Give you an integer matrix (with row size n, column size m)，find the longest increasing continuous subsequence in this matrix. (The definition of the longest increasing continuous subsequence here can start at any row or column and go up/down/right/left any direction).

#### Example

Given a matrix:

[
[1 ,2 ,3 ,4 ,5],
[16,17,24,23,6],
[15,18,25,22,7],
[14,19,20,21,8],
[13,12,11,10,9]
]


return 25

#### Challenge

O(nm) time and memory.

## 题解

Longest Increasing Continuous subsequence 的 follow up, 变成一道比较难的题了。

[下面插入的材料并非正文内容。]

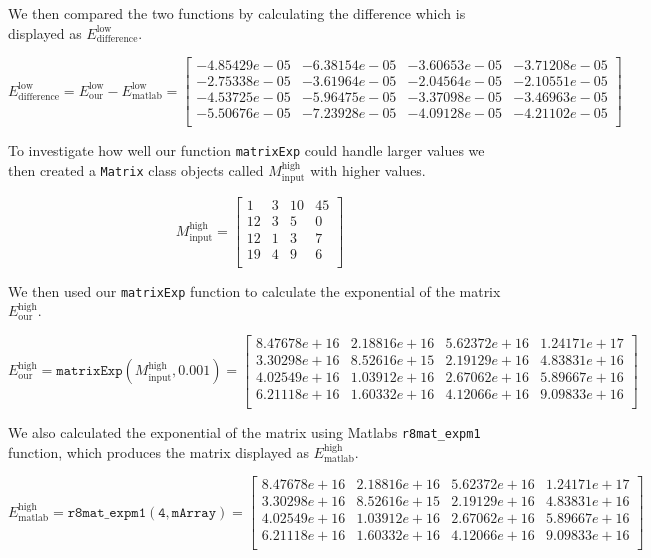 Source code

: \documentclass[paper=a4, fontsize=11pt]{article} %
\begin{document}
We then compared the two functions by calculating the difference which
is displayed as $E_{\text{difference}}^{\text{low}}$.


\[
  E_{\text{difference}}^{\text{low}} = E_{\text{our}}^{\text{low}} - E_{\text{matlab}}^{\text{low}} =
  \begin{bmatrix}
    -4.85429e-05 & -6.38154e-05 & -3.60653e-05 & -3.71208e-05 \\
    -2.75338e-05 & -3.61964e-05 & -2.04564e-05 & -2.10551e-05 \\
    -4.53725e-05 & -5.96475e-05 & -3.37098e-05 & -3.46963e-05 \\
    -5.50676e-05 & -7.23928e-05 & -4.09128e-05 & -4.21102e-05 \\
  \end{bmatrix}
\]

To investigate how well our function \texttt{matrixExp} could handle
larger values we then created a \texttt{Matrix} class objects called
$M_{\text{input}}^{\text{high}}$ with higher values.

\[
M_{\text{input}}^{\text{high}}=
  \begin{bmatrix}
    1 & 3 & 10 & 45 \\
    12 & 3 & 5 & 0 \\
    12 & 1 & 3 & 7 \\
    19 & 4 & 9 & 6 \\
  \end{bmatrix}
\]

We then used our \texttt{matrixExp} function to calculate the
exponential of the matrix $E_{\text{our}}^{\text{high}}$.

\[
E_{\text{our}}^{\text{high}} = \mathtt{matrixExp}(M_{\text{input}}^{\text{high}},0.001) =
  \begin{bmatrix}
 8.47678e+16 & 2.18816e+16 & 5.62372e+16 & 1.24171e+17 \\
 3.30298e+16 & 8.52616e+15 & 2.19129e+16 & 4.83831e+16 \\
 4.02549e+16 & 1.03912e+16 & 2.67062e+16 & 5.89667e+16 \\
 6.21118e+16 & 1.60332e+16 & 4.12066e+16 & 9.09833e+16 \\
  \end{bmatrix}
\]

We also calculated the exponential of the matrix using Matlabs
\texttt{r8mat\_{expm1}} function, which produces the matrix displayed
as $E_{\text{matlab}}^{\text{high}}$.

\[
E_{\text{matlab}}^{\text{high}} = \mathtt{r8mat\_{expm1}(4, mArray)} =
  \begin{bmatrix}
 8.47678e+16 & 2.18816e+16 & 5.62372e+16 & 1.24171e+17 \\
 3.30298e+16 & 8.52616e+15 & 2.19129e+16 & 4.83831e+16 \\
 4.02549e+16 & 1.03912e+16 & 2.67062e+16 & 5.89667e+16 \\
 6.21118e+16 & 1.60332e+16 & 4.12066e+16 & 9.09833e+16 \\
  \end{bmatrix}
\]
\end{document}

从之前的一维 DP 变为现在的二维 DP，自增方向可从上下左右四个方向进行。需要结合 DFS 和动态规划两大重量级武器。

### Java

public class Solution {
/**
* @param A an integer matrix
* @return  an integer
*/
public int longestIncreasingContinuousSubsequenceII(int[][] A) {
if (A == null || A.length == 0 || A[0].length == 0) return 0;

int lics = 0;
int[][] dp = new int[A.length][A[0].length];
for (int row = 0; row < A.length; row++) {
for (int col = 0; col < A[0].length; col++) {
if (dp[row][col] == 0) {
lics = Math.max(lics, dfs(A, row, col, dp));
}
}
}

return lics;
}

private int dfs(int[][] A, int row, int col, int[][] dp) {
if (dp[row][col] != 0) {
return dp[row][col];
}

// increasing from xxx to up, down, left, right
int up = 0, down = 0, left = 0, right = 0;
// increasing from down to up
if (row > 0 && A[row - 1][col] > A[row][col]) {
up = dfs(A, row - 1, col, dp);
}
// increasing from up to down
if (row + 1 < A.length && A[row + 1][col] > A[row][col]) {
down = dfs(A, row + 1, col, dp);
}
// increasing from right to left
if (col > 0 && A[row][col - 1] > A[row][col]) {
left = dfs(A, row, col - 1, dp);
}
// increasing from left to right
if (col + 1 < A[0].length && A[row][col + 1] > A[row][col]) {
right = dfs(A, row, col + 1, dp);
}
// return maximum of up, down, left, right
dp[row][col] = 1 + Math.max(Math.max(up, down), Math.max(left, right));

return dp[row][col];
}
}


### 源码分析

dfs 递归最深一层即矩阵中最大的元素处，然后逐层返回。这道题对状态dp[i][j]的理解很重要，否则会陷入对上下左右四个方向的迷雾中。